* **Task material**
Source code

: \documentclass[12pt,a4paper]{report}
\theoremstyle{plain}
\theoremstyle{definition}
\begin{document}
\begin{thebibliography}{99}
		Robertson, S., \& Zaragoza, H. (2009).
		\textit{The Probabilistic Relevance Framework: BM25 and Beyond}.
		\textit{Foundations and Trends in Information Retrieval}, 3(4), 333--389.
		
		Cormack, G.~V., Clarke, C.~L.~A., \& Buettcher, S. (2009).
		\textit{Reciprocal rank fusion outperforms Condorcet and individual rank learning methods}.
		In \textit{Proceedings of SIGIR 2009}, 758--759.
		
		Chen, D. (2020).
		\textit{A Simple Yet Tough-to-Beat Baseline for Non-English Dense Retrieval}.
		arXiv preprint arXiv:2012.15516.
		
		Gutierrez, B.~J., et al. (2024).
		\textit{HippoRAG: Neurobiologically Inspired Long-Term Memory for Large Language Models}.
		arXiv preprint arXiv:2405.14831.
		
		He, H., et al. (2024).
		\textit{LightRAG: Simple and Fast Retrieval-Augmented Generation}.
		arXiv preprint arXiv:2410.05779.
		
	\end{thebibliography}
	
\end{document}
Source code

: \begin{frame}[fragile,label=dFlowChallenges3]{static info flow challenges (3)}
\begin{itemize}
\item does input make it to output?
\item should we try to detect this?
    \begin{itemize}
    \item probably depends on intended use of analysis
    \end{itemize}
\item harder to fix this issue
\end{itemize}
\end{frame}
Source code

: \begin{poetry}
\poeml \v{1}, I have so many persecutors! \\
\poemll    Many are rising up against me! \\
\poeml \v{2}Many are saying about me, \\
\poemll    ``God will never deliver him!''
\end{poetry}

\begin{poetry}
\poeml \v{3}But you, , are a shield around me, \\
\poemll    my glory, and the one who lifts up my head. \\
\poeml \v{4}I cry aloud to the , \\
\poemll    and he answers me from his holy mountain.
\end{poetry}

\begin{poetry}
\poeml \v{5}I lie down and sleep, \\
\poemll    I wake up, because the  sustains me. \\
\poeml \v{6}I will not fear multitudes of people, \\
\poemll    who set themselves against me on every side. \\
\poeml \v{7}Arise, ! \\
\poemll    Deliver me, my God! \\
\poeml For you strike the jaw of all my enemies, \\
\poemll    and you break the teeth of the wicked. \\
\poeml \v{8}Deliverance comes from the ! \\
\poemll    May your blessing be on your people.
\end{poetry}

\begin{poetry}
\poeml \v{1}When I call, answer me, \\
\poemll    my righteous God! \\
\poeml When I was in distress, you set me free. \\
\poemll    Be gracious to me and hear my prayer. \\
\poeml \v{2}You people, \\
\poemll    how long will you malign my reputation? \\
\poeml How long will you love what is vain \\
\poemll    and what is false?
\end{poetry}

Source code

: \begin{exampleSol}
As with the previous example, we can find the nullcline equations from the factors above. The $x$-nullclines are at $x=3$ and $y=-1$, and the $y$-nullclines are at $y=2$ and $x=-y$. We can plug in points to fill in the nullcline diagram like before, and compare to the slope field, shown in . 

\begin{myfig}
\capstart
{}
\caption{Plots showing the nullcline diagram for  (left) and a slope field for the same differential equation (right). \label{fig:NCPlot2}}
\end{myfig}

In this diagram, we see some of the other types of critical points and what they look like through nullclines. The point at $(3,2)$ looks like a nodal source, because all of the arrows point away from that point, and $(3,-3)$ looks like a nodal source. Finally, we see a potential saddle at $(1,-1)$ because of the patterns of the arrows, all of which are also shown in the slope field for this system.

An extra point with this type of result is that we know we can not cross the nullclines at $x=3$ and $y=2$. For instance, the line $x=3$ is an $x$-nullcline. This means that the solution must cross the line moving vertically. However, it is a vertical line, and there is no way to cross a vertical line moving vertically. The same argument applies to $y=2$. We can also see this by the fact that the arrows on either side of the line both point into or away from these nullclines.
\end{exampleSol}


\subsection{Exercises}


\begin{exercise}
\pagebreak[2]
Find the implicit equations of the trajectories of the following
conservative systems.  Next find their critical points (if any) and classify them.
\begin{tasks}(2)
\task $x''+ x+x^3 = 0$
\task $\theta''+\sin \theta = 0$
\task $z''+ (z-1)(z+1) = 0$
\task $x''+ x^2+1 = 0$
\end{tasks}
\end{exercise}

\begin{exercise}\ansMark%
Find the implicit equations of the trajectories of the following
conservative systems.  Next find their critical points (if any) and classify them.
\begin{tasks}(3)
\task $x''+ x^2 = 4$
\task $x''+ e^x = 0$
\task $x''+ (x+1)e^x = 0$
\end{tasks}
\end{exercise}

* **Work required**
Reproduce the listing shown above in its entirety, exactly.

* **Task result**
Source code

: \documentclass[12pt,a4paper]{report}
\theoremstyle{plain}
\theoremstyle{definition}
\begin{document}
\begin{thebibliography}{99}
		Robertson, S., \& Zaragoza, H. (2009).
		\textit{The Probabilistic Relevance Framework: BM25 and Beyond}.
		\textit{Foundations and Trends in Information Retrieval}, 3(4), 333--389.
		
		Cormack, G.~V., Clarke, C.~L.~A., \& Buettcher, S. (2009).
		\textit{Reciprocal rank fusion outperforms Condorcet and individual rank learning methods}.
		In \textit{Proceedings of SIGIR 2009}, 758--759.
		
		Chen, D. (2020).
		\textit{A Simple Yet Tough-to-Beat Baseline for Non-English Dense Retrieval}.
		arXiv preprint arXiv:2012.15516.
		
		Gutierrez, B.~J., et al. (2024).
		\textit{HippoRAG: Neurobiologically Inspired Long-Term Memory for Large Language Models}.
		arXiv preprint arXiv:2405.14831.
		
		He, H., et al. (2024).
		\textit{LightRAG: Simple and Fast Retrieval-Augmented Generation}.
		arXiv preprint arXiv:2410.05779.
		
	\end{thebibliography}
	
\end{document}
Source code

: \begin{frame}[fragile,label=dFlowChallenges3]{static info flow challenges (3)}
\begin{itemize}
\item does input make it to output?
\item should we try to detect this?
    \begin{itemize}
    \item probably depends on intended use of analysis
    \end{itemize}
\item harder to fix this issue
\end{itemize}
\end{frame}
Source code

: \begin{poetry}
\poeml \v{1}, I have so many persecutors! \\
\poemll    Many are rising up against me! \\
\poeml \v{2}Many are saying about me, \\
\poemll    ``God will never deliver him!''
\end{poetry}

\begin{poetry}
\poeml \v{3}But you, , are a shield around me, \\
\poemll    my glory, and the one who lifts up my head. \\
\poeml \v{4}I cry aloud to the , \\
\poemll    and he answers me from his holy mountain.
\end{poetry}

\begin{poetry}
\poeml \v{5}I lie down and sleep, \\
\poemll    I wake up, because the  sustains me. \\
\poeml \v{6}I will not fear multitudes of people, \\
\poemll    who set themselves against me on every side. \\
\poeml \v{7}Arise, ! \\
\poemll    Deliver me, my God! \\
\poeml For you strike the jaw of all my enemies, \\
\poemll    and you break the teeth of the wicked. \\
\poeml \v{8}Deliverance comes from the ! \\
\poemll    May your blessing be on your people.
\end{poetry}

\begin{poetry}
\poeml \v{1}When I call, answer me, \\
\poemll    my righteous God! \\
\poeml When I was in distress, you set me free. \\
\poemll    Be gracious to me and hear my prayer. \\
\poeml \v{2}You people, \\
\poemll    how long will you malign my reputation? \\
\poeml How long will you love what is vain \\
\poemll    and what is false?
\end{poetry}

Source code

: \begin{exampleSol}
As with the previous example, we can find the nullcline equations from the factors above. The $x$-nullclines are at $x=3$ and $y=-1$, and the $y$-nullclines are at $y=2$ and $x=-y$. We can plug in points to fill in the nullcline diagram like before, and compare to the slope field, shown in . 

\begin{myfig}
\capstart
{}
\caption{Plots showing the nullcline diagram for  (left) and a slope field for the same differential equation (right). \label{fig:NCPlot2}}
\end{myfig}

In this diagram, we see some of the other types of critical points and what they look like through nullclines. The point at $(3,2)$ looks like a nodal source, because all of the arrows point away from that point, and $(3,-3)$ looks like a nodal source. Finally, we see a potential saddle at $(1,-1)$ because of the patterns of the arrows, all of which are also shown in the slope field for this system.

An extra point with this type of result is that we know we can not cross the nullclines at $x=3$ and $y=2$. For instance, the line $x=3$ is an $x$-nullcline. This means that the solution must cross the line moving vertically. However, it is a vertical line, and there is no way to cross a vertical line moving vertically. The same argument applies to $y=2$. We can also see this by the fact that the arrows on either side of the line both point into or away from these nullclines.
\end{exampleSol}


\subsection{Exercises}


\begin{exercise}
\pagebreak[2]
Find the implicit equations of the trajectories of the following
conservative systems.  Next find their critical points (if any) and classify them.
\begin{tasks}(2)
\task $x''+ x+x^3 = 0$
\task $\theta''+\sin \theta = 0$
\task $z''+ (z-1)(z+1) = 0$
\task $x''+ x^2+1 = 0$
\end{tasks}
\end{exercise}

\begin{exercise}\ansMark%
Find the implicit equations of the trajectories of the following
conservative systems.  Next find their critical points (if any) and classify them.
\begin{tasks}(3)
\task $x''+ x^2 = 4$
\task $x''+ e^x = 0$
\task $x''+ (x+1)e^x = 0$
\end{tasks}
\end{exercise}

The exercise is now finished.